── Material provided ──

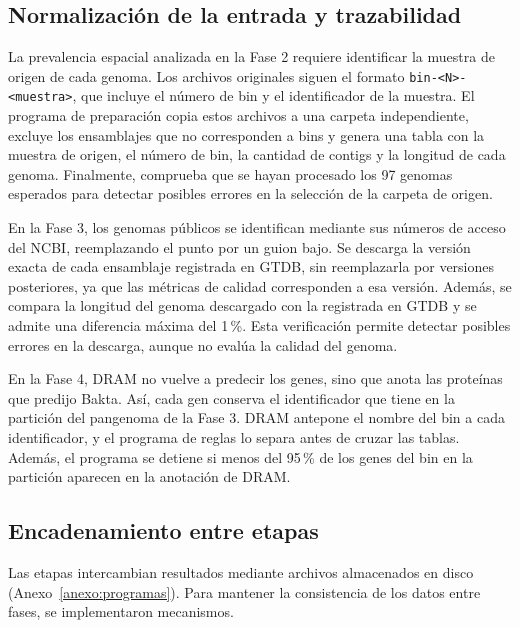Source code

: \subsection{Normalización de la entrada y trazabilidad}

La prevalencia espacial analizada en la Fase 2 requiere identificar la muestra de
origen de cada genoma. Los archivos originales siguen el formato \texttt{bin-<N>-<muestra>},
que incluye el número de bin y el identificador de la muestra. El programa de
preparación copia estos archivos a una carpeta independiente, excluye los
ensamblajes que no corresponden a bins y genera una tabla con la muestra de
origen, el número de bin, la cantidad de contigs y la longitud de cada genoma.
Finalmente, comprueba que se hayan procesado los 97 genomas esperados para
detectar posibles errores en la selección de la carpeta de origen.

En la Fase 3, los genomas públicos se identifican mediante sus números de acceso del NCBI, 
reemplazando el punto por un guion bajo. Se descarga la versión exacta de cada ensamblaje 
registrada en GTDB, sin reemplazarla por versiones posteriores, ya que las métricas de calidad 
corresponden a esa versión. Además, se compara la longitud del genoma descargado con la registrada 
en GTDB y se admite una diferencia máxima del 1\,\%. Esta verificación permite detectar posibles 
errores en la descarga, aunque no evalúa la calidad del genoma.

\begin{nuevo}
En la Fase 4, DRAM no vuelve a predecir los genes, sino que anota las proteínas
que predijo Bakta. Así, cada gen conserva el identificador que tiene en la
partición del pangenoma de la Fase 3. DRAM antepone el nombre del bin a cada
identificador, y el programa de reglas lo separa antes de cruzar las tablas.
Además, el programa se detiene si menos del 95\,\% de los genes del bin en la
partición aparecen en la anotación de DRAM.
\end{nuevo}

\subsection{Encadenamiento entre etapas}
\label{subsec:encadenamiento}

Las etapas intercambian resultados mediante archivos almacenados en disco (Anexo~\ref{anexo:programas}). 
Para mantener la consistencia de los datos entre fases, se implementaron  mecanismos.


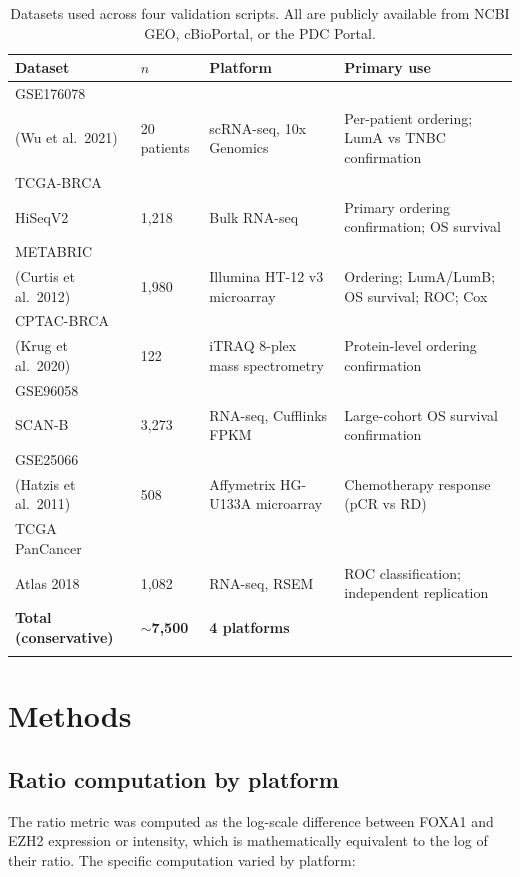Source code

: \documentclass[12pt, a4paper]{article}
\begin{document}
\begin{longtable}{p{3.2cm}p{1.2cm}p{2.8cm}p{5cm}}
\toprule
\textbf{Dataset} & \textbf{$n$} & \textbf{Platform}
& \textbf{Primary use} \\
\midrule
\endhead
GSE176078\\(Wu et al.\ 2021)
  & 20 patients & scRNA-seq, 10x Genomics
  & Per-patient ordering; LumA vs TNBC confirmation \\[0.3em]
TCGA-BRCA\\HiSeqV2
  & 1,218 & Bulk RNA-seq
  & Primary ordering confirmation; OS survival \\[0.3em]
METABRIC\\(Curtis et al.\ 2012)
  & 1,980 & Illumina HT-12 v3 microarray
  & Ordering; LumA/LumB; OS survival; ROC; Cox \\[0.3em]
CPTAC-BRCA\\(Krug et al.\ 2020)
  & 122 & iTRAQ 8-plex mass spectrometry
  & Protein-level ordering confirmation \\[0.3em]
GSE96058\\SCAN-B
  & 3,273 & RNA-seq, Cufflinks FPKM
  & Large-cohort OS survival confirmation \\[0.3em]
GSE25066\\(Hatzis et al.\ 2011)
  & 508 & Affymetrix HG-U133A microarray
  & Chemotherapy response (pCR vs RD) \\[0.3em]
TCGA PanCancer\\Atlas 2018
  & 1,082 & RNA-seq, RSEM
  & ROC classification; independent replication \\
\midrule
\textbf{Total (conservative)} & $\sim$\textbf{7,500}
  & \textbf{4 platforms} & \\
\bottomrule
\caption{Datasets used across four validation scripts.
All are publicly available from NCBI GEO, cBioPortal,
or the PDC Portal.}
\end{longtable}

\section{Methods}

\subsection{Ratio computation by platform}

The ratio metric was computed as the log-scale difference
between FOXA1 and EZH2 expression or intensity, which is
mathematically equivalent to the log of their ratio. The
specific computation varied by platform:
\end{document}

───

[Action item]: From the first line above through the line containing "que predijo Bakta.", copy everything exactly, without the pictures.

[Reply]:
Source code

: \subsection{Normalización de la entrada y trazabilidad}

La prevalencia espacial analizada en la Fase 2 requiere identificar la muestra de
origen de cada genoma. Los archivos originales siguen el formato \texttt{bin-<N>-<muestra>},
que incluye el número de bin y el identificador de la muestra. El programa de
preparación copia estos archivos a una carpeta independiente, excluye los
ensamblajes que no corresponden a bins y genera una tabla con la muestra de
origen, el número de bin, la cantidad de contigs y la longitud de cada genoma.
Finalmente, comprueba que se hayan procesado los 97 genomas esperados para
detectar posibles errores en la selección de la carpeta de origen.

En la Fase 3, los genomas públicos se identifican mediante sus números de acceso del NCBI, 
reemplazando el punto por un guion bajo. Se descarga la versión exacta de cada ensamblaje 
registrada en GTDB, sin reemplazarla por versiones posteriores, ya que las métricas de calidad 
corresponden a esa versión. Además, se compara la longitud del genoma descargado con la registrada 
en GTDB y se admite una diferencia máxima del 1\,\%. Esta verificación permite detectar posibles 
errores en la descarga, aunque no evalúa la calidad del genoma.

\begin{nuevo}
En la Fase 4, DRAM no vuelve a predecir los genes, sino que anota las proteínas
que predijo Bakta. Así, cada gen conserva el identificador que tiene en la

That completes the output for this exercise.